Liz: Well I am absolutely positively 500% sure he does, in fact, hate it.
- We can't find out though, because DeRogatis never reviewed the album...
- Also this:
I keep threatening to do "Bollywood" in between songs, if something goes wrong with the equipment or if the guys are busy behind me. Then I’d be, like, "I was trippin’ lookin’ at my port-foh-lee-ah …" Half because it would make people laugh and half because for people who can’t handle that sound, they’ll be like, "(Gasp), She isn’t!"
- Crowning Music of Awesome - Exile in Guyville didn't get mounds of critical praise for nothing. whitechocolatespaceegg is awesome too.
- Ear Worm
- Everytime I see your face, I think of things unpure, unchaste. I want to fuck you like a dog. I'll take you home and make you like it.
- Fuck and run! Fuck and run! Even when I was se-ven-teen.
- Give it to me, don't give it away!
- Gimme your hot white cum~
- Let's smoke all night!
- Wanna take a look? Take a look.
- He's got a really big tongue. It rolls waaaaaaaaaaaaaay out.
- I AM EXTRAORDINARY, IF YOU EVER GET TO KNOW ME!
- I am just your ordinary average everyday sane psycho supergoddess.
- Why can't I breathe whenever I think about you?
- "Do you wanna be a polyester bride?"
- Johnny Feelgood, Johnny Right On...
- Oh baby, know what you're like?
- You're like my favorite underwear!
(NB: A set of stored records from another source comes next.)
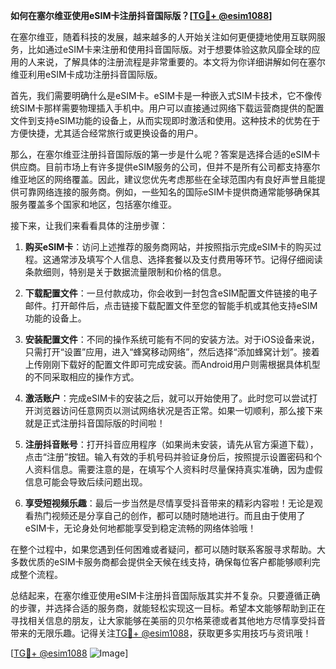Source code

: **如何在塞尔维亚使用eSIM卡注册抖音国际版？[[TG💪+ @esim1088](https://t.me/s/esim1088)]**

在塞尔维亚，随着科技的发展，越来越多的人开始关注如何更便捷地使用互联网服务，比如通过eSIM卡来注册和使用抖音国际版。对于想要体验这款风靡全球的应用的人来说，了解具体的注册流程是非常重要的。本文将为你详细讲解如何在塞尔维亚利用eSIM卡成功注册抖音国际版。

首先，我们需要明确什么是eSIM卡。eSIM卡是一种嵌入式SIM卡技术，它不像传统SIM卡那样需要物理插入手机中。用户可以直接通过网络下载运营商提供的配置文件到支持eSIM功能的设备上，从而实现即时激活和使用。这种技术的优势在于方便快捷，尤其适合经常旅行或更换设备的用户。

那么，在塞尔维亚注册抖音国际版的第一步是什么呢？答案是选择合适的eSIM卡供应商。目前市场上有许多提供eSIM服务的公司，但并不是所有公司都支持塞尔维亚地区的网络覆盖。因此，建议您优先考虑那些在全球范围内有良好声誉且能提供可靠网络连接的服务商。例如，一些知名的国际eSIM卡提供商通常能够确保其服务覆盖多个国家和地区，包括塞尔维亚。

接下来，让我们来看看具体的注册步骤：

1. **购买eSIM卡**：访问上述推荐的服务商网站，并按照指示完成eSIM卡的购买过程。这通常涉及填写个人信息、选择套餐以及支付费用等环节。记得仔细阅读条款细则，特别是关于数据流量限制和价格的信息。

2. **下载配置文件**：一旦付款成功，你会收到一封包含eSIM配置文件链接的电子邮件。打开邮件后，点击链接下载配置文件至您的智能手机或其他支持eSIM功能的设备上。

3. **安装配置文件**：不同的操作系统可能有不同的安装方法。对于iOS设备来说，只需打开“设置”应用，进入“蜂窝移动网络”，然后选择“添加蜂窝计划”。接着上传刚刚下载好的配置文件即可完成安装。而Android用户则需根据具体机型的不同采取相应的操作方式。

4. **激活账户**：完成eSIM卡的安装之后，就可以开始使用了。此时您可以尝试打开浏览器访问任意网页以测试网络状况是否正常。如果一切顺利，那么接下来就是正式注册抖音国际版的时间啦！

5. **注册抖音账号**：打开抖音应用程序（如果尚未安装，请先从官方渠道下载），点击“注册”按钮。输入有效的手机号码并验证身份后，按照提示设置密码和个人资料信息。需要注意的是，在填写个人资料时尽量保持真实准确，因为虚假信息可能会导致后续问题出现。

6. **享受短视频乐趣**：最后一步当然是尽情享受抖音带来的精彩内容啦！无论是观看热门视频还是分享自己的创作，都可以随时随地进行。而且由于使用了eSIM卡，无论身处何地都能享受到稳定流畅的网络体验哦！

在整个过程中，如果您遇到任何困难或者疑问，都可以随时联系客服寻求帮助。大多数优质的eSIM卡服务商都会提供全天候在线支持，确保每位客户都能够顺利完成整个流程。

总结起来，在塞尔维亚使用eSIM卡注册抖音国际版其实并不复杂。只要遵循正确的步骤，并选择合适的服务商，就能轻松实现这一目标。希望本文能够帮助到正在寻找相关信息的朋友，让大家能够在美丽的贝尔格莱德或者其他地方尽情享受抖音带来的无限乐趣。记得关注[TG💪+ @esim1088](https://t.me/s/esim1088)，获取更多实用技巧与资讯哦！

[[TG💪+ @esim1088](https://t.me/s/esim1088) ![Image](https://i.postimg.cc/4NQfJmqS/Snipaste-2025-05-13-00-14-12.png)]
It just feels right, you know it.
- If you asked me why I lie to you...
- The six dick pimp is just doing his job...
- Baby, baby, baby, if it's al-riiiiight,
- Want you to ROCK ME AAAAAAAAAALL NIGHT!
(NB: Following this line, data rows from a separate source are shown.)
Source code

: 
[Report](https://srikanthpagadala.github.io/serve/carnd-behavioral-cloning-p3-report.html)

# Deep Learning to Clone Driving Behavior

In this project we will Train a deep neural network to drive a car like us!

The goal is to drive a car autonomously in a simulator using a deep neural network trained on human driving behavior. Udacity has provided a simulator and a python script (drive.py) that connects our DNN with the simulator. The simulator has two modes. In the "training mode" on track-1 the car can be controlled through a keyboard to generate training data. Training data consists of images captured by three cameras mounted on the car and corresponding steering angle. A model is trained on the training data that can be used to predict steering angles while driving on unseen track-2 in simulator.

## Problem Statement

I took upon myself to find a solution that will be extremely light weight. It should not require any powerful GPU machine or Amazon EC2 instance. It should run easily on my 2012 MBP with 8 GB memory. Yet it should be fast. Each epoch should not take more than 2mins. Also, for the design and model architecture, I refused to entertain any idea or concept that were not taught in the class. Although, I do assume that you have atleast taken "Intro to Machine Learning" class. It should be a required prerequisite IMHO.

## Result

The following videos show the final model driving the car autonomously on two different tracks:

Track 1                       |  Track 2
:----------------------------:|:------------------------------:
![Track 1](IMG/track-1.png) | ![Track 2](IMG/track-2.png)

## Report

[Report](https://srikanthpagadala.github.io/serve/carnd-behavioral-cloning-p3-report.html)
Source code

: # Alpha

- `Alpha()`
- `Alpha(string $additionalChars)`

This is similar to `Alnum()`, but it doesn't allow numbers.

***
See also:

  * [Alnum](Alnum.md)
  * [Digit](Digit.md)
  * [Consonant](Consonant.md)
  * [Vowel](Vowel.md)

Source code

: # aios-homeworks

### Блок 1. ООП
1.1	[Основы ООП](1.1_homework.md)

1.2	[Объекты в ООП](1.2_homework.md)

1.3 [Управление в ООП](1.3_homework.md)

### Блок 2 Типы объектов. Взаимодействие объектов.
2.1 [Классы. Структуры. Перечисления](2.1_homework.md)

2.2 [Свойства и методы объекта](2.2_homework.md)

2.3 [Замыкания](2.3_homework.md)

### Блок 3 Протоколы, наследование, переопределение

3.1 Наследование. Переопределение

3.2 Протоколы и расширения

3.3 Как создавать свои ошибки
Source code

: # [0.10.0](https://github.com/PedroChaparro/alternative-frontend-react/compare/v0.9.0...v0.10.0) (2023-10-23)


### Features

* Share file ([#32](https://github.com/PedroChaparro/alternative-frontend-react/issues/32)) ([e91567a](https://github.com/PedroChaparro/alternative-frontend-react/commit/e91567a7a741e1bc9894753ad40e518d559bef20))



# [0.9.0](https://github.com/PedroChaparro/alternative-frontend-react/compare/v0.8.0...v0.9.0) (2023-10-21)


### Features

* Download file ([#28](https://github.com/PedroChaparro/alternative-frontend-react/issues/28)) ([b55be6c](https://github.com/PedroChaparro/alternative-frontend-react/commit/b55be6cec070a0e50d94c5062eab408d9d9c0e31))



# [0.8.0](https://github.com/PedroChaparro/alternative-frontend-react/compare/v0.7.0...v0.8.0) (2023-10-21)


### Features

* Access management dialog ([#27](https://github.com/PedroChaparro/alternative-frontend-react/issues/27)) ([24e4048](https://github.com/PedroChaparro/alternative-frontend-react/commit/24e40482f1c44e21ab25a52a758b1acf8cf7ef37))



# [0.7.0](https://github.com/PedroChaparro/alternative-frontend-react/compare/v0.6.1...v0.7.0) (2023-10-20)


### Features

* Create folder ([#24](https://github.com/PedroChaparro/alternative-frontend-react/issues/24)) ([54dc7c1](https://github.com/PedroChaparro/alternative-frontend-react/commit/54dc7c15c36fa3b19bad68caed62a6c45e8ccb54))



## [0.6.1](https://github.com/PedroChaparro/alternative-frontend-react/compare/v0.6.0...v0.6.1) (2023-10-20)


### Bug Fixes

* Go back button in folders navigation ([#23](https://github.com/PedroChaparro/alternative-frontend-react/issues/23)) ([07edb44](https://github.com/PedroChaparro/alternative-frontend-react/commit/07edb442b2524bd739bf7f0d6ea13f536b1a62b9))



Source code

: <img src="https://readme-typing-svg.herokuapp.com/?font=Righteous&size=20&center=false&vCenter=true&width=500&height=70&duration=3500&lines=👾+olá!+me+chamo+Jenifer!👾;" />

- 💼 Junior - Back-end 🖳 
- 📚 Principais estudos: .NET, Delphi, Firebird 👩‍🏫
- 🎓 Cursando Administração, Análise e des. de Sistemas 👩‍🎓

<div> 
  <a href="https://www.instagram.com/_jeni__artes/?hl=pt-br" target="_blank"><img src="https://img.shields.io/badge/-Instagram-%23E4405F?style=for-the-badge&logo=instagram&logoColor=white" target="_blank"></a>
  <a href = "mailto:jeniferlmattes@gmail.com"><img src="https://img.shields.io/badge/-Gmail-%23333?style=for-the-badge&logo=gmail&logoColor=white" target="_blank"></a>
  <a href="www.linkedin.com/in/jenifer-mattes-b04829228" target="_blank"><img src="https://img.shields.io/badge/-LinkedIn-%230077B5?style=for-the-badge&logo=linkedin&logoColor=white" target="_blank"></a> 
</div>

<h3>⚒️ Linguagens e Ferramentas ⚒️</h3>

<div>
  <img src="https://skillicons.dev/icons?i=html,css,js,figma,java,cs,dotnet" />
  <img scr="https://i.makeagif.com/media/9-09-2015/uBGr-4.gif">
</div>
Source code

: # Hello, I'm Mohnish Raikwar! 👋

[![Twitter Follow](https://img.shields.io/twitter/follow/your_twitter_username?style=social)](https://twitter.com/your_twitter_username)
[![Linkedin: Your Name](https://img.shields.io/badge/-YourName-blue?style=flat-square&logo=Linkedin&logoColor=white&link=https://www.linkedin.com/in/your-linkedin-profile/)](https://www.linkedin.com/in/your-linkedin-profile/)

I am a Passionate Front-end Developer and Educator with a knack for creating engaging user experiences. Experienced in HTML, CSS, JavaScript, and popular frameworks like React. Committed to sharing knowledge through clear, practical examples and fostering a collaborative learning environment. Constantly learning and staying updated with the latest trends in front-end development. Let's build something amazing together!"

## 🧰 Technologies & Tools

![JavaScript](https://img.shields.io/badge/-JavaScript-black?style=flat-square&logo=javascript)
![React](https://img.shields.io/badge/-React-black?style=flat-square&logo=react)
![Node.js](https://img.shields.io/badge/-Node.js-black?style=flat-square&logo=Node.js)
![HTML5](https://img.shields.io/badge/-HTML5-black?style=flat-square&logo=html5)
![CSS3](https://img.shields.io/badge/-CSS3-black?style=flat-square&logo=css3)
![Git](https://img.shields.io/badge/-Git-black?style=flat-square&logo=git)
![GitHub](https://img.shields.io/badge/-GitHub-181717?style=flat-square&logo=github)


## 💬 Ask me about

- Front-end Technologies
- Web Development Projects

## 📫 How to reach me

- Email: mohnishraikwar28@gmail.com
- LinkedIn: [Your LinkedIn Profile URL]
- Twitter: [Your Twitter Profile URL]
- IIIIIIIIIIIIIIIIIIIIIIIIIIIIIIIIIIIIIIIIII never said nothing!
- 'Cause you're a human supernova...
- Fan Dumb - Let's just say that "fans" conveniently forget that whitechocolatespaceegg is also a form of pop.
- First Album Wins
- Mis-blamed - Matador Records dumped Liz onto Capitol Records, who wouldn't give her money to record an album unless she worked with mainstream producers and made a pop album. Despite this, "fans" still whine about how she willingly and completely "sold out."
- Needs More Love - If you were to look at Liz Phair & Somebody's Miracle for what they are instead of what they "should" be, then they are in dire need of being appreciated & loved.
- Painful Rhyme - In "U Hate It":
Uh oh, I think I'm a genius
Uh oh, you're being a penis note
- Sophomore Slump - Whip-Smart wasn't as critically acclaimed as Exile in Guyville.
- Tear Jerker
- They Changed It, Now It Sucks - Pretty much every post-Exile in Guyville album, but 2003's blatantly, unapologetically commercial Liz Phair especially alienated her established fanbase.
- Tough Act to Follow - After Exile in Guyville, critics certainly think so.
- What the Hell, Casting Agency? – Liz, known for singing songs about fellatio and sexual promiscuity, appeared on The Body Rocks, an album about teaching bodily functions to kids. She was asked to perform by her friend and main driving force of the album Doc Dauer, though. She's not a stranger to singing about bodily functions either.